The Magic Formula / “value” weighted index has a huge advantage over fundamental weighting (+3.9 percent per year), and is a massive improvement over the market capitalization index (+7 percent per year). Greenblatt describes it as follows:
On the other hand, value-weighted indexes seek not only to avoid the losses due to the inefficiencies of market-cap weighting, but to add performance by buying more of stocks when they are available at bargain prices. Value-weighted indexes are continually rebalanced to weight most heavily those stocks that are priced at the largest discount to various measures of value. Over time, these indexes can significantly outperform active managers, market cap-weighted indexes, equally-weighted indexes, and fundamentally-weighted indexes.
I like Greenblatt’s approach. I’ve got two small criticisms:


1. I’m not sure that his Magic Formula weighting is genuine “value” weighting. Contrast Greenblatt’s approach with Dylan Grice’s “Intrinsic Value to Price” or “IVP” approach, which is a modified residual income approach, the details of which I’ll discuss in a later post. Grice’s IVP is a true intrinsic value calculation. He explains his approach in a way reminiscent of Buffett’s approach:
[How] is intrinsic value estimated? To answer, think first about how much you should pay for a going concern. The simplest such example would be that of a bank account containing $100, earning 5% per year interest. This asset is highly liquid. It also provides a stable income. And if I reinvest that income forever, it provides stable growth too. What’s it worth?


Let’s assume my desired return is 5%. The bank account is worth only its book value of $100 (the annual interest payment of $5 divided by my desired return of 5%).
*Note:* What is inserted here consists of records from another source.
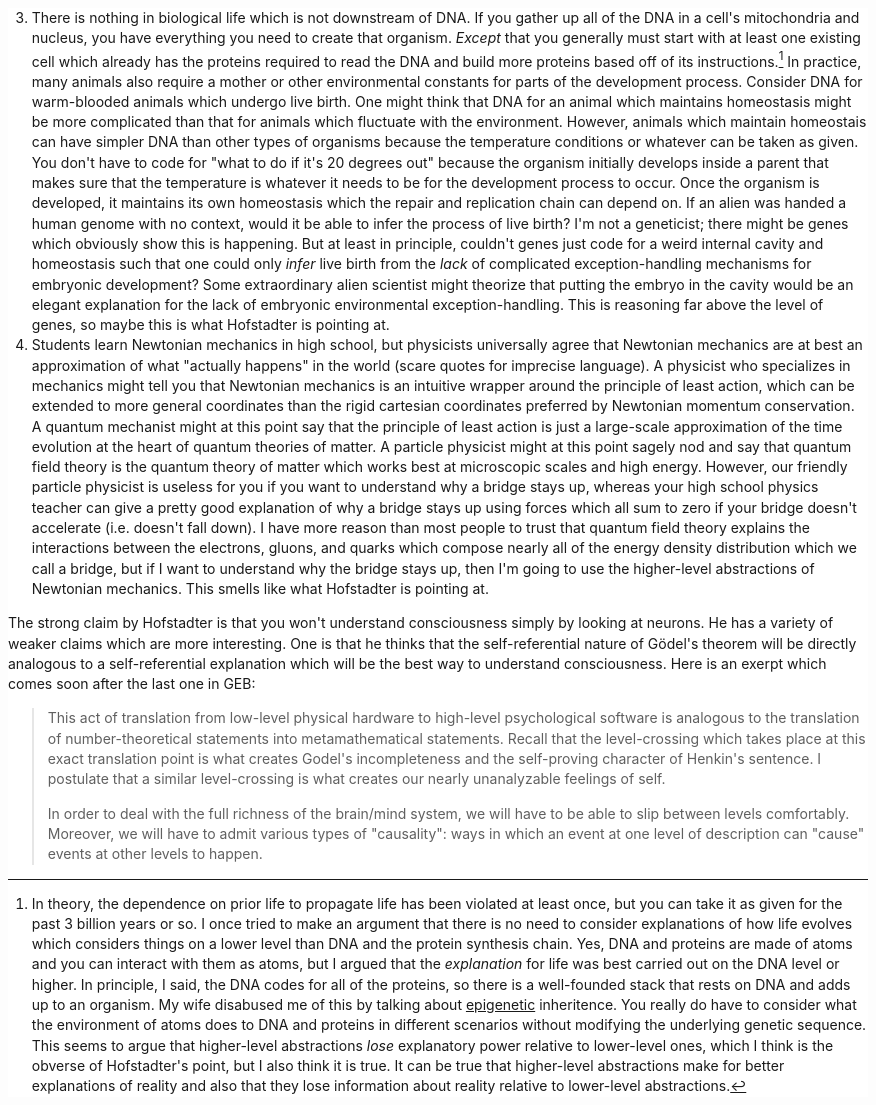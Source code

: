3. There is nothing in biological life which is not downstream of DNA. If you gather up all of the DNA in a cell's mitochondria and nucleus, you have everything you need to create that organism. *Except* that you generally must start with at least one existing cell which already has the proteins required to read the DNA and build more proteins based off of its instructions.[^4] In practice, many animals also require a mother or other environmental constants for parts of the development process. Consider DNA for warm-blooded animals which undergo live birth. One might think that DNA for an animal which maintains homeostasis might be more complicated than that for animals which fluctuate with the environment. However, animals which maintain homeostais can have simpler DNA than other types of organisms because the temperature conditions or whatever can be taken as given. You don't have to code for "what to do if it's 20 degrees out" because the organism initially develops inside a parent that makes sure that the temperature is whatever it needs to be for the development process to occur. Once the organism is developed, it maintains its own homeostasis which the repair and replication chain can depend on. If an alien was handed a human genome with no context, would it be able to infer the process of live birth? I'm not a geneticist; there might be genes which obviously show this is happening. But at least in principle, couldn't genes just code for a weird internal cavity and homeostasis such that one could only *infer* live birth from the *lack* of complicated exception-handling mechanisms for embryonic development? Some extraordinary alien scientist might theorize that putting the embryo in the cavity would be an elegant explanation for the lack of embryonic environmental exception-handling. This is reasoning far above the level of genes, so maybe this is what Hofstadter is pointing at.
4. Students learn Newtonian mechanics in high school, but physicists universally agree that Newtonian mechanics are at best an approximation of what "actually happens" in the world (scare quotes for imprecise language). A physicist who specializes in mechanics might tell you that Newtonian mechanics is an intuitive wrapper around the principle of least action, which can be extended to more general coordinates than the rigid cartesian coordinates preferred by Newtonian momentum conservation. A quantum mechanist might at this point say that the principle of least action is just a large-scale approximation of the time evolution at the heart of quantum theories of matter. A particle physicist might at this point sagely nod and say that quantum field theory is the quantum theory of matter which works best at microscopic scales and high energy. However, our friendly particle physicist is useless for you if you want to understand why a bridge stays up, whereas your high school physics teacher can give a pretty good explanation of why a bridge stays up using forces which all sum to zero if your bridge doesn't accelerate (i.e. doesn't fall down). I have more reason than most people to trust that quantum field theory explains the interactions between the electrons, gluons, and quarks which compose nearly all of the energy density distribution which we call a bridge, but if I want to understand why the bridge stays up, then I'm going to use the higher-level abstractions of Newtonian mechanics. This smells like what Hofstadter is pointing at.

The strong claim by Hofstadter is that you won't understand consciousness simply by looking at neurons. He has a variety of weaker claims which are more interesting. One is that he thinks that the self-referential nature of Gödel's theorem will be directly analogous to a self-referential explanation which will be the best way to understand consciousness. Here is an exerpt which comes soon after the last one in GEB:

>This act of translation from low-level physical hardware to high-level psychological software is analogous to the translation of number-theoretical statements into metamathematical statements. Recall that the level-crossing which takes place at this exact translation point is what creates Godel's incompleteness and the self-proving character of Henkin's sentence. I postulate that a similar level-crossing is what creates our nearly unanalyzable feelings of self.
>
>In order to deal with the full richness of the brain/mind system, we will have to be able to slip between levels comfortably. Moreover, we will have to admit various types of "causality": ways in which an event at one level of description can "cause" events at other levels to happen.


[^1]: TNT is Hofstadter's typographical number theory. He shows earlier in the book how you can encode a small set of basic principles of the natural numbers into a set of typographical rules which let you show things like a+b=b+a for any two natural numbers a and b. The upside is that the typographical rules are objective and unambiguous. Some mathematical proofs point at concepts using natural language, and the typographical theory is one way to avoid the ambiguities inherent in language that can result in apparent paradox or result in a proof which has hidden consequences. One can mechanistically check whether a series of well-formed TNT string follows from the axioms of number theory and then interpret the string into a truth about the natural numbers if it follows.
[^2]: Or other substrates that minds could run on. He does assert elsewhere in the book that minds are best interpretted via higher level "symbols" (more on that soon) rather than trying to understand them on the physical level. Ant Fugue is my favorite of the dialogues in the book, and it explores this principle. I think it is the one dialogue which makes a complete argument that chapters in the book do not make on their own. It might be worth reading even if you don't read the rest of the book.
[^3]: I would have reached for these examples even if Hofstadter had not. Maybe this means that I should not have bothered with the book. Or maybe it means that this book was made for me. Or that I have self-sorted into only engaging intellectually with people who think like me, and my individuality is a cherished lie. Who knows?
[^4]: In theory, the dependence on prior life to propagate life has been violated at least once, but you can take it as given for the past 3 billion years or so. I once tried to make an argument that there is no need to consider explanations of how life evolves which considers things on a lower level than DNA and the protein synthesis chain. Yes, DNA and proteins are made of atoms and you can interact with them as atoms, but I argued that the *explanation* for life was best carried out on the DNA level or higher. In principle, I said, the DNA codes for all of the proteins, so there is a well-founded stack that rests on DNA and adds up to an organism. My wife disabused me of this by talking about [epigenetic](https://en.wikipedia.org/wiki/Epigenetics) inheritence. You really do have to consider what the environment of atoms does to DNA and proteins in different scenarios without modifying the underlying genetic sequence. This seems to argue that higher-level abstractions *lose* explanatory power relative to lower-level ones, which I think is the obverse of Hofstadter's point, but I also think it is true. It can be true that higher-level abstractions make for better explanations of reality and also that they lose information about reality relative to lower-level abstractions.
[^5]: One could argue that this is a silly position to take because evolution created human intelligence, and evolution is just the repeated tweaking of DNA until it creates an organism that keeps replicating its DNA. But evolution doesn't understand the intelligence it made. Evolution is just the name we give to how a self-perpetuating system changes over time. Of course, that's still an argument that you don't need to understand intelligence to create it, so maybe it would be better to say that evolution implicitly understood intelligence. Evolution was a gigantic program running on entire biosphere worth of parallelization for 3 billion years, and it finally created a set of DNA strands that encode a structure capable of answering questions with syntactically correct English. Even then, a baby can't understand English until it has had several years worth of training by intelligent humans that do have some understanding of how English works (although one can argue that the earliest users of language did not in fact know or care about explicit rules of grammer or syntax or whatever). You also have to understand that GEB uses DNA as a prime example of strange loopiness. The structures which read DNA go on to read DNA that tells them how to build more of the structures that read DNA. If intelligent life was created by accident, at least it is obscenely complicated to sort out what is happening inside intelligent life. I think Hofstadter thinks that LLMs aren't that complicated. For example, Hofstadter expresses shock that LLMs are feed-forward. I'm not entirely sure what he's referring to when he says this, but I assume he's referring to the fact that LLMs generate one token at a time based off of previous tokens. You can feed half of a sentence to an LLM and it will happily spit out the next word, and then you can feed that new sentence with one more word to a fresh instance of the LLM and get the next word and so on, and you will get something just as good as if you asked for the whole sentence from one LLM to begin with. It seems inconceivable that an LLM isn't planning where it's going when it writes the middle of a long argument, but that's sure what it looks like it's doing. If I correctly understand the state of the art, the current most impressive models generate a bunch of answers and pick the best one, but this is a hack built on top of many instances generating one feed-forward response each.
It may be liquid, stable and even growing, but since it’s not generating any value over and above my required return, it deserves no premium to book value.


This focus on an asset’s earnings power and, in particular, the ability of assets to earn returns in excess of desired returns is the essence of my intrinsic valuation, which is based on Steven Penman’s residual income model.1 The basic idea is that if a company is not earning a return in excess of our desired return, that company, like the bank account example above, deserves no premium to book value.
And it seems to work:


grice-ivp-ls-vs-pe-ls.jpg?w=500&h=283


Grice actually calculates IVP while Greenblatt does not. Does that actually matter? Probably not. Even if it’s not what I think the average person understands real “value” weighting to be, Greenblatt’s approach seems to work. Why quibble over semantics?


2. As I’ve discussed before, Greenblatt’s Magic Formula return owes a great deal to his selection of EBIT/TEV as the price limb of his model. EBIT/TEV has been very well performed historically. If we were to substitute EBIT/TEV for the P/B, P/E, price-to-dividends, P/S, P/whatever, we’d have seen slightly better performance than the Magic Formula provided, but you might have been out of the game somewhere between 1997 to 2001.